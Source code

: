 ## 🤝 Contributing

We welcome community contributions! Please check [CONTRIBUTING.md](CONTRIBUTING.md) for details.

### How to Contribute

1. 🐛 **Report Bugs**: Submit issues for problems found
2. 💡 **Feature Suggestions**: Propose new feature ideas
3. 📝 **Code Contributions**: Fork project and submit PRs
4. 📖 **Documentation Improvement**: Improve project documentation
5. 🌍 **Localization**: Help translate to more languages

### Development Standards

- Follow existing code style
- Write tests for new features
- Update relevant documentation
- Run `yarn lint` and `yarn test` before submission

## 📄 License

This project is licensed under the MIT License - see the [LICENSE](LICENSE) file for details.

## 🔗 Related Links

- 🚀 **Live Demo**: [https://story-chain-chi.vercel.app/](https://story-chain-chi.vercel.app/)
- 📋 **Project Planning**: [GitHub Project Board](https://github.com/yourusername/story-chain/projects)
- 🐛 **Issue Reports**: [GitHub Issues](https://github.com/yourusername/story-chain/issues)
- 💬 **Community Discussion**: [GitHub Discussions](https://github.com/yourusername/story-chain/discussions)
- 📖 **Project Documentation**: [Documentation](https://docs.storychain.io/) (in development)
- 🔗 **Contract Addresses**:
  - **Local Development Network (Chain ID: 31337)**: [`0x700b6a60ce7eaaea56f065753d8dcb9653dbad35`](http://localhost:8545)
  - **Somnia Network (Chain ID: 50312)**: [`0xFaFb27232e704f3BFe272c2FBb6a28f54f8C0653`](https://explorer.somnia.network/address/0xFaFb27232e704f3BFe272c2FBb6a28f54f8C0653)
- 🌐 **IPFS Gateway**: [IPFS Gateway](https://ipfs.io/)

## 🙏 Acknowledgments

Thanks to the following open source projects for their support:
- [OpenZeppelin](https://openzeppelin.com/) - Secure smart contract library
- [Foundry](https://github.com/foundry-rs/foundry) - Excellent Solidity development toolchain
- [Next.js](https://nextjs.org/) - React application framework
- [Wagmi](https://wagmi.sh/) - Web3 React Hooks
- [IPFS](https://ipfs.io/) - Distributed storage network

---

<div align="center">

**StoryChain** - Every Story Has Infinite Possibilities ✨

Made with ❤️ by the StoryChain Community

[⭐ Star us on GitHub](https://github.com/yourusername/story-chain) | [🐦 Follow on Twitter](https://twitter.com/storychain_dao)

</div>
* * *
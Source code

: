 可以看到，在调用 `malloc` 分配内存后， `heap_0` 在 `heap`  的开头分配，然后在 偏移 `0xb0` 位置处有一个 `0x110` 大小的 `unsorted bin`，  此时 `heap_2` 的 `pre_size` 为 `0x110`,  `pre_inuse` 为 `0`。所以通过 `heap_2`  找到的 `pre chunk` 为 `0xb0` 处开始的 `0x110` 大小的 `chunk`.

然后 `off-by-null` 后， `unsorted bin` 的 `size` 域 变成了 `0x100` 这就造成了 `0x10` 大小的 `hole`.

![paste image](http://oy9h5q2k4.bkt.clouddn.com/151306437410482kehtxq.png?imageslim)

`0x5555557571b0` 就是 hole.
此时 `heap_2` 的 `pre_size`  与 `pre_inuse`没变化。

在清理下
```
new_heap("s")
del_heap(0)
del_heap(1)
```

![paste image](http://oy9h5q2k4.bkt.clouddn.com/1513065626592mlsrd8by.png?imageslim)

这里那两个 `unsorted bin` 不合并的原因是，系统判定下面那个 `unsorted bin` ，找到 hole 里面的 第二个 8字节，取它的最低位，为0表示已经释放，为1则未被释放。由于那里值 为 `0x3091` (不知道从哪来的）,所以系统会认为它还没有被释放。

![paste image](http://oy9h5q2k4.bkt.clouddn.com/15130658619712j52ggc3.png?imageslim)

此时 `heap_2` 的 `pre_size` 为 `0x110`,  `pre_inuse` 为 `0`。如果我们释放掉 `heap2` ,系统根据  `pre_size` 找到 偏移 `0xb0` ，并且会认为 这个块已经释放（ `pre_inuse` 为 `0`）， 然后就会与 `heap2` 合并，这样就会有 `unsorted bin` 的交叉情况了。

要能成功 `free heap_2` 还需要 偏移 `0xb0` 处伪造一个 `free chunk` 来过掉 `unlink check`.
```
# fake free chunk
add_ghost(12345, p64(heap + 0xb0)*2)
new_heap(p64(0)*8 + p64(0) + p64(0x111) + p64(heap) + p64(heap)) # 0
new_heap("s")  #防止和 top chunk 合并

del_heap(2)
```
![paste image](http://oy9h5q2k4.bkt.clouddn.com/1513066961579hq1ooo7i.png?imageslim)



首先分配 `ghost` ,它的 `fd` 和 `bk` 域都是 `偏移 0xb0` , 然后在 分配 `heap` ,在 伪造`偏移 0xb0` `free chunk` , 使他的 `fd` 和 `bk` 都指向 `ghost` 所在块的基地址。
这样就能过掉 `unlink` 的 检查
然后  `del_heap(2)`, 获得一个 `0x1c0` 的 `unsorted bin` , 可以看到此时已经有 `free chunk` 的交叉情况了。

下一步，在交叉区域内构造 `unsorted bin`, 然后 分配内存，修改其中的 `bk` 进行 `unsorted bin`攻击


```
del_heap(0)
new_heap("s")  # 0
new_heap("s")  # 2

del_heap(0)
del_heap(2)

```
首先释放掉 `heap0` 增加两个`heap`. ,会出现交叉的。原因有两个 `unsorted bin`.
==
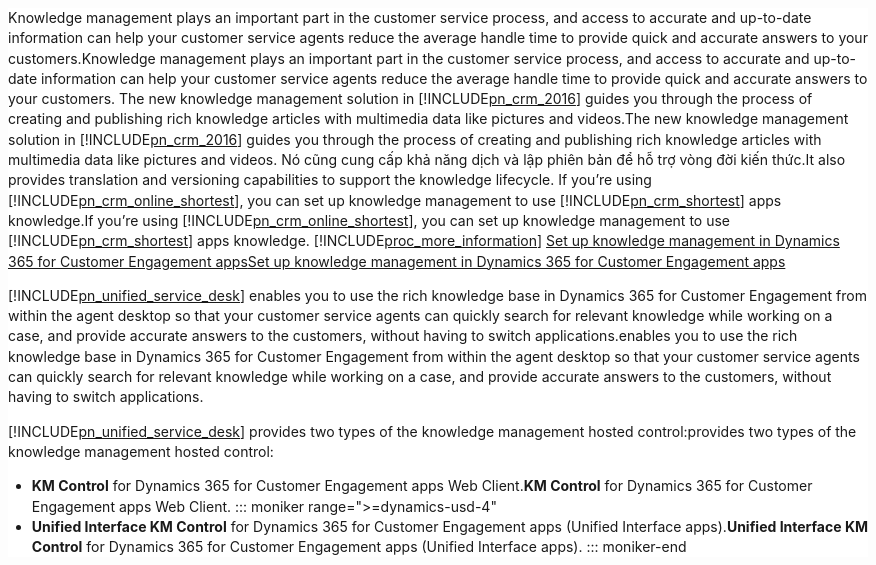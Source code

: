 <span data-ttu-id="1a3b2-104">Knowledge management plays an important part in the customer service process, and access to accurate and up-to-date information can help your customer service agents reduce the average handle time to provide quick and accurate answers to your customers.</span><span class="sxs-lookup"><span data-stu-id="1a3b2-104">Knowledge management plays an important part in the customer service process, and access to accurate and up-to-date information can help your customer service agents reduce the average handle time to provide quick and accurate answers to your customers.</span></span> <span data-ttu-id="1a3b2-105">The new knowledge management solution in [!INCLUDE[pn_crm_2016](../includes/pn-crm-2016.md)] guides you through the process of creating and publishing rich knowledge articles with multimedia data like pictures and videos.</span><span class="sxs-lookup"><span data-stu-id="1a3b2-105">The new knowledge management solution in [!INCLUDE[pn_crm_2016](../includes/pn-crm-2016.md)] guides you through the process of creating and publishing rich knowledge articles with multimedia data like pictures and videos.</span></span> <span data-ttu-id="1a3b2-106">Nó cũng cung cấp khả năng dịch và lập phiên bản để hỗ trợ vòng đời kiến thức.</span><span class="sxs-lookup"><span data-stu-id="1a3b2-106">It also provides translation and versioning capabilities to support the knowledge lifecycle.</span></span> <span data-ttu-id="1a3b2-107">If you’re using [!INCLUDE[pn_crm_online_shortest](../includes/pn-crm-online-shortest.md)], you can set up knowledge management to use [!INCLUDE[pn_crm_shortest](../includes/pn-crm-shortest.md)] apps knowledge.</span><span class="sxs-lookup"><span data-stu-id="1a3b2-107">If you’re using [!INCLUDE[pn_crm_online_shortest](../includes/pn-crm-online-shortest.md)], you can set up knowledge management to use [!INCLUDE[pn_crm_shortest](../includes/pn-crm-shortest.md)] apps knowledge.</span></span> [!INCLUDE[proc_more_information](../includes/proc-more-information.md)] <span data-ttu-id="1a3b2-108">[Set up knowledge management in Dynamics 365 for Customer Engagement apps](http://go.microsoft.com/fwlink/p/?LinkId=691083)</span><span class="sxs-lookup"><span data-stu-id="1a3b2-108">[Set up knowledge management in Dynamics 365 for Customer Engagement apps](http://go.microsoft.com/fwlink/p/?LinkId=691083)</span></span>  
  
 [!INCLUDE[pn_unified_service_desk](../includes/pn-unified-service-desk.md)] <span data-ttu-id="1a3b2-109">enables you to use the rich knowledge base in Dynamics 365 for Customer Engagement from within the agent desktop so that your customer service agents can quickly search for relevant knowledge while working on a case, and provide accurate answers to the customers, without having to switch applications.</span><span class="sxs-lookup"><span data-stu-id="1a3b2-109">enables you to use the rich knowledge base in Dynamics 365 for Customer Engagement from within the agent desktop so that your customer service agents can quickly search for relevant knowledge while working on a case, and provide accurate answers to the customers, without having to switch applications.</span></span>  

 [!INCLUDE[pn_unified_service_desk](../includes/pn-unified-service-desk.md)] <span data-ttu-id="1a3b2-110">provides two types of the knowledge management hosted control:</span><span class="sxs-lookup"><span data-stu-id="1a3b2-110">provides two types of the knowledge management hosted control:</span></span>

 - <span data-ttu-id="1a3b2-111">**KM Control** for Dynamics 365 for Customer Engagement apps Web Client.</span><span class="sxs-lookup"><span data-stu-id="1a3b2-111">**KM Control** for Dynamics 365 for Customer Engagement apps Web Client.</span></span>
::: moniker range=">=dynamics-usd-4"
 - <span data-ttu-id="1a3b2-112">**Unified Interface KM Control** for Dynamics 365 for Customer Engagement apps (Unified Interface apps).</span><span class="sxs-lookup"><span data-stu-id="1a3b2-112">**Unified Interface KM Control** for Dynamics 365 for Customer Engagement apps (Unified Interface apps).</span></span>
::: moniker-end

Work task> Each line above where the word "paste" occurs should be copied out.

Solution for this exercise>
![paste image](http://oy9h5q2k4.bkt.clouddn.com/151306437410482kehtxq.png?imageslim)
![paste image](http://oy9h5q2k4.bkt.clouddn.com/1513065626592mlsrd8by.png?imageslim)
![paste image](http://oy9h5q2k4.bkt.clouddn.com/15130658619712j52ggc3.png?imageslim)
![paste image](http://oy9h5q2k4.bkt.clouddn.com/1513066961579hq1ooo7i.png?imageslim)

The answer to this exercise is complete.